Girl$ [nom nom] is an interesting release from FUNimation and their Giant Ape media brand of foreign films. A Hong Kong film from 2010, the movie focuses on the lives of girls in Hong Kong that work as compensated dates, during a time where more younger girls were getting into the life thanks to the ease of the internet. Showing the lives and reasons for their choice of work, do these girls’ lives offer a unique story, insight, or none of the above?
The first noticeable thing about this film is the subtitle [nom nom], confusing at first to an English speaking consumer, the term in fact refers to the common term given to prostitution workers in Hong Kong. Being the center of the film itself, the story focuses on four girls that have some stake in the life of a compensated date. Compensated dates being a date where the man will pay for the girl’s time and sex is a possibility, but not a given, thus skimming on the edge of the stigma of prostitution. The girls, named Gucci, Icy, Ronnie, and Lin, all reflect different reasons and choices for working the job. Gucci wants to pay off her expensive taste in designer purses with her virginity, Icy wants to provide for her and her boyfriend finding dates for the other girls, Ronnie wants to find some fun outside her pampered lifestyle, and Lin wants to find some any sort of affection she can. There is however a fifth girl, Silver, who reflects the dangers that the life can have. With a wide range of characters, the film does an excellent job presenting them as anything but flat or static.

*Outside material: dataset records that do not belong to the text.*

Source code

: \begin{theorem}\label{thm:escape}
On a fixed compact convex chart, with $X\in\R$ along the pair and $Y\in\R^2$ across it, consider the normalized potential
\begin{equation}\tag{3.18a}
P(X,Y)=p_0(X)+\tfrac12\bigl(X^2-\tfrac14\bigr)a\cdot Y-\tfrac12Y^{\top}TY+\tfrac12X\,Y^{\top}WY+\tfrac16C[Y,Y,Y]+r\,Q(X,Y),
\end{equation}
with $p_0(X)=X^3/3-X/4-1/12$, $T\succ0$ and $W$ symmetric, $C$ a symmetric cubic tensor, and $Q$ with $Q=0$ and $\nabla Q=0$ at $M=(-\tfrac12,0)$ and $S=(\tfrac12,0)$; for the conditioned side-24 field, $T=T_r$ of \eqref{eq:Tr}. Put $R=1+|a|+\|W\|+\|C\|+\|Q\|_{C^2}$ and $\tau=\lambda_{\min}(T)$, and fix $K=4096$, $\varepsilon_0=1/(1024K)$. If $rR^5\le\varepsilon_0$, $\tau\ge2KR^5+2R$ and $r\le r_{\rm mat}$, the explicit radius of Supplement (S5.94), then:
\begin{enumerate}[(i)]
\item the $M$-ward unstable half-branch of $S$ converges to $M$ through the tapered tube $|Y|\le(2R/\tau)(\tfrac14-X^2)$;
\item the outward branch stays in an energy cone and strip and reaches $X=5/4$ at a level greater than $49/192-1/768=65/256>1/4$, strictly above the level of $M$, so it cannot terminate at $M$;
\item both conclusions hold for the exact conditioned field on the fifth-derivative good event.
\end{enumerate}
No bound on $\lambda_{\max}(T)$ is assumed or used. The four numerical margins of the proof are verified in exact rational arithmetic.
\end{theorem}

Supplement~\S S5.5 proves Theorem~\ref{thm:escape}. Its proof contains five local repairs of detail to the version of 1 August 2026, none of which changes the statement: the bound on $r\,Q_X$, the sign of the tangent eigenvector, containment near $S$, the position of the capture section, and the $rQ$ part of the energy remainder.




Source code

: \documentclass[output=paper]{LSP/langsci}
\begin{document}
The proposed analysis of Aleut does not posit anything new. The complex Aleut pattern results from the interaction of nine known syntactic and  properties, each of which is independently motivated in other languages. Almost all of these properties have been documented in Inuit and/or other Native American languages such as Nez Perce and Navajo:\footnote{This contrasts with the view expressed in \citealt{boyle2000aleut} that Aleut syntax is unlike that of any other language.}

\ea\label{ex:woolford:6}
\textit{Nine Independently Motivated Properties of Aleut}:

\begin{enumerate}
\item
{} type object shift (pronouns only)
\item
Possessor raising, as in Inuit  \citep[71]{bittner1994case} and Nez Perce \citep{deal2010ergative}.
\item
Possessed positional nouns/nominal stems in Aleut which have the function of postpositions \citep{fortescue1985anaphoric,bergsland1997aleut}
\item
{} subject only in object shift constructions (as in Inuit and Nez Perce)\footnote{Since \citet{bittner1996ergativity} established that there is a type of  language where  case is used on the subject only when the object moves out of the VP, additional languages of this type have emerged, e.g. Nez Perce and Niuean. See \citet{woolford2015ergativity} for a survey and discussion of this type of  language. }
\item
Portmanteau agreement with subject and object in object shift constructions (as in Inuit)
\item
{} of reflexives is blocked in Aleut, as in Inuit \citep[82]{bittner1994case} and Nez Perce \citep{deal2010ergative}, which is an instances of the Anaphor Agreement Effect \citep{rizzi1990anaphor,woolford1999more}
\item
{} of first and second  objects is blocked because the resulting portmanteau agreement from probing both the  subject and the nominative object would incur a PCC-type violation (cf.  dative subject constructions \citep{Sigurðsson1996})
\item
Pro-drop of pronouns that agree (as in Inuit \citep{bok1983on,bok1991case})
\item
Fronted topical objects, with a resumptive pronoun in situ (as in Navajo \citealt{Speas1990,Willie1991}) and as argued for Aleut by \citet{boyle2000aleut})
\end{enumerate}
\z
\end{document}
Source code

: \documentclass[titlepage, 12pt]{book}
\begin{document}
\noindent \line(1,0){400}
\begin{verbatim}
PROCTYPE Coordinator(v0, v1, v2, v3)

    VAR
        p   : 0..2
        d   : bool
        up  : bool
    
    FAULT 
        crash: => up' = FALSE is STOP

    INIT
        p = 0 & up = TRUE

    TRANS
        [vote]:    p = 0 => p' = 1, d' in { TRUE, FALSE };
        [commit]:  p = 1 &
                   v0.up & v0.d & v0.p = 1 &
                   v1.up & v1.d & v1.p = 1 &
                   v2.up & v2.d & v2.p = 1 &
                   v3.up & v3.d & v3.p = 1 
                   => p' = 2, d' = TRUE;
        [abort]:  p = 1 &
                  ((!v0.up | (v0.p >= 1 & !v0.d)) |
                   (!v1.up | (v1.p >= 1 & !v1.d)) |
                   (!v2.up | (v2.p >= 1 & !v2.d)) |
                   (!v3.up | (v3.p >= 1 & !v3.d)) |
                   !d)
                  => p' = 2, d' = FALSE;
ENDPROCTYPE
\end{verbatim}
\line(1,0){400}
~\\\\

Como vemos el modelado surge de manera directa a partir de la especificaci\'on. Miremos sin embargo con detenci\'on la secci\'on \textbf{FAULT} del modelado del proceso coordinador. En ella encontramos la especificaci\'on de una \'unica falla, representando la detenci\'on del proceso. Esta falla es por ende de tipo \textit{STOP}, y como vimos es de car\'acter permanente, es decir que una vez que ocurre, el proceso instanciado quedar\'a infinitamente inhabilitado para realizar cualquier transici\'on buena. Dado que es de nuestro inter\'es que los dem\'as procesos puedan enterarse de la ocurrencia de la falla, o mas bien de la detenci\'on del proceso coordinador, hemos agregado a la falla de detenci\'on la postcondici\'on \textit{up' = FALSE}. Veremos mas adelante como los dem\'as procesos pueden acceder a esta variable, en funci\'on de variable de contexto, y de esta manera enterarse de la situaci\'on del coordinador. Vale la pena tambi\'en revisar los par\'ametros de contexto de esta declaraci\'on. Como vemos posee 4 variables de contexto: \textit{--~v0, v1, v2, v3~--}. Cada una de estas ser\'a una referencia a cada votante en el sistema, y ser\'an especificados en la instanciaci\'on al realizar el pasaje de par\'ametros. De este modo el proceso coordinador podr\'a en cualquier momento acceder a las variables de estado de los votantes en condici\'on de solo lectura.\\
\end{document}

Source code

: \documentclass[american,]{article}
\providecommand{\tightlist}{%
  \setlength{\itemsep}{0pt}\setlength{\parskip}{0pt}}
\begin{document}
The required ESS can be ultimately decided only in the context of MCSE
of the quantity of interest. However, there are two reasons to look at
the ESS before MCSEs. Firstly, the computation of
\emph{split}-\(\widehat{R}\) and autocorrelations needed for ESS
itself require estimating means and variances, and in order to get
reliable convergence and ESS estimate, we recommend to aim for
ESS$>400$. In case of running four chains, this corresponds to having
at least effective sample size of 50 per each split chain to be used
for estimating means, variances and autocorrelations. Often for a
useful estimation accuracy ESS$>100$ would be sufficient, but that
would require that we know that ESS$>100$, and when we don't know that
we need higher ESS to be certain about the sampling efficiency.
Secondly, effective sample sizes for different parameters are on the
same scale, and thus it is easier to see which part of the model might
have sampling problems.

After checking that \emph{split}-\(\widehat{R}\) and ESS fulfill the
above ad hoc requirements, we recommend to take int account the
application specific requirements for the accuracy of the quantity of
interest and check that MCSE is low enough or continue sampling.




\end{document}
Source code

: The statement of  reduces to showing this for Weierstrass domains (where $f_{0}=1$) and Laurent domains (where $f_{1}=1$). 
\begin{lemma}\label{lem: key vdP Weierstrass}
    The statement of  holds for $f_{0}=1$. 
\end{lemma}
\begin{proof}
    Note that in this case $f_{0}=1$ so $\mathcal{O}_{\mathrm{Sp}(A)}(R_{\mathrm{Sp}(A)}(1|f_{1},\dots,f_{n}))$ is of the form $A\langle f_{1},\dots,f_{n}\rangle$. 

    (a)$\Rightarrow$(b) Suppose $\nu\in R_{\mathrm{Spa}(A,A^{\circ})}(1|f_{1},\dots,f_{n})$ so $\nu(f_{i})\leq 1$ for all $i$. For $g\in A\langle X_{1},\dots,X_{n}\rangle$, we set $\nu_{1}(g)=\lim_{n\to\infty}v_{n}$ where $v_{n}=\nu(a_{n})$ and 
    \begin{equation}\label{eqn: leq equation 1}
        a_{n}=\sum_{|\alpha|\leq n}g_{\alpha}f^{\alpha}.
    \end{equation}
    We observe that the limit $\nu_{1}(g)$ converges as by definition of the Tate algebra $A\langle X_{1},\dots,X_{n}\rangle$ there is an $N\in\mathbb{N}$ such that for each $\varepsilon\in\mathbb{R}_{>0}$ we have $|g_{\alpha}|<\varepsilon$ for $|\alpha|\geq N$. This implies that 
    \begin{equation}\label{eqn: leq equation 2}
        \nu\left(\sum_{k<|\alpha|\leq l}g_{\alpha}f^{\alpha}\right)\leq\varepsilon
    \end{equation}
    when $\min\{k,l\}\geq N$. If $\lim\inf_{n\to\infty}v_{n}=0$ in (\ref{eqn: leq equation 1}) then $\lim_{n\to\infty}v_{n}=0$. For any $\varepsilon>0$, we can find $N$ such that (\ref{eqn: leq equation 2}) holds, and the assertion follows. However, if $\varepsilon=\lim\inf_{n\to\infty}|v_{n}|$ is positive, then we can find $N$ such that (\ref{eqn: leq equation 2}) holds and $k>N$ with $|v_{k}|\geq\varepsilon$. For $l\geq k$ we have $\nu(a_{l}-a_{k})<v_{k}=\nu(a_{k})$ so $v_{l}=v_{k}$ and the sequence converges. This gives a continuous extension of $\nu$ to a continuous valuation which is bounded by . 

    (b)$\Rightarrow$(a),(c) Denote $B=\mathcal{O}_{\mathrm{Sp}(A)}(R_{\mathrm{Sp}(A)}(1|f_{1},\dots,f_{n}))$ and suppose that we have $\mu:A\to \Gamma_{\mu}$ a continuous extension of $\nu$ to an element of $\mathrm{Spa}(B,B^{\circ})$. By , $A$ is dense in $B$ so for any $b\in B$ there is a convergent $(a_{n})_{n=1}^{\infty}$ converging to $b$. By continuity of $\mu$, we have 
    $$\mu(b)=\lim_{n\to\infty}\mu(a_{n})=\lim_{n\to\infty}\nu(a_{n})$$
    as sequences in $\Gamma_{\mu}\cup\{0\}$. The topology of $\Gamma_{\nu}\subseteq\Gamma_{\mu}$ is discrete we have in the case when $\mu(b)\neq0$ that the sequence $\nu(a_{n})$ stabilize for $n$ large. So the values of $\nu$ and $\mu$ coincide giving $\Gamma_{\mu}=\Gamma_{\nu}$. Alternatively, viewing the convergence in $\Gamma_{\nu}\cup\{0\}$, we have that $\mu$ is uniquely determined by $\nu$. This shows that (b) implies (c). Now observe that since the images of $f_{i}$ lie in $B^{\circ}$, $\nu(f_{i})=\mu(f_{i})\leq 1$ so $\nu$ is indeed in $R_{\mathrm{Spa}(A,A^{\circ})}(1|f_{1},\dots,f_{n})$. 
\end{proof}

Mostly a drama based around the characters, there is not much in the way of an overarching story. There are events that lead to later developments, but for the most part the film is about how the girls react and deal with these events than about the events themselves. This works well in this case, as the main subject is the girls and their friendship instead of major events dictating the experience. This makes it stronger and more personal because the stakes are made evident in the opening scene, it all comes down to their lives.
A film like Girl$ would be very easy to end up seeming overly preachy, but the way that it does turn out is very honest. The ways the girls are presented, interact with each other, and react to all of the situations they face are incredibly realistic with almost no flaws in logic. This comes from a great job from the director and performances by the actresses, to focus a side of the world some may as soon avoid and present it in a way that doesn’t condemn or glorify, but simply show.
A live action movie, there is still plenty to say about the visual style because it doesn’t carry itself with live action only. With many of the conversations occur through messaging, forums, and other forms of chat, some of these conversations are presented with cartoon versions of the characters to reflect their online personas. Other instances, when conversing with potential clients, feature the text alone to present the anonymous aspect of how their business is conducted. These instances fit well within the movie as a whole and add a nice depth to scenes that would have otherwise been tiresome exposition.
Being about prostitution, it is always difficult to gauge just how much nudity and sex will be actually present. Girl$ does a good job presenting it without being excessive about the matter. There are a number of sex scenes with nudity throughout the movie, but the focus is mainly on the girl and her emotions than the sex itself. How long the scenes last also vary depending on the emotions involved, with pleasant experiences for the girls being longer scenes and those that they would sooner forget about being segmented into cuts between the sex scenes and them sometime after, in a way mimicking remembering things some doesn’t want to actually think about.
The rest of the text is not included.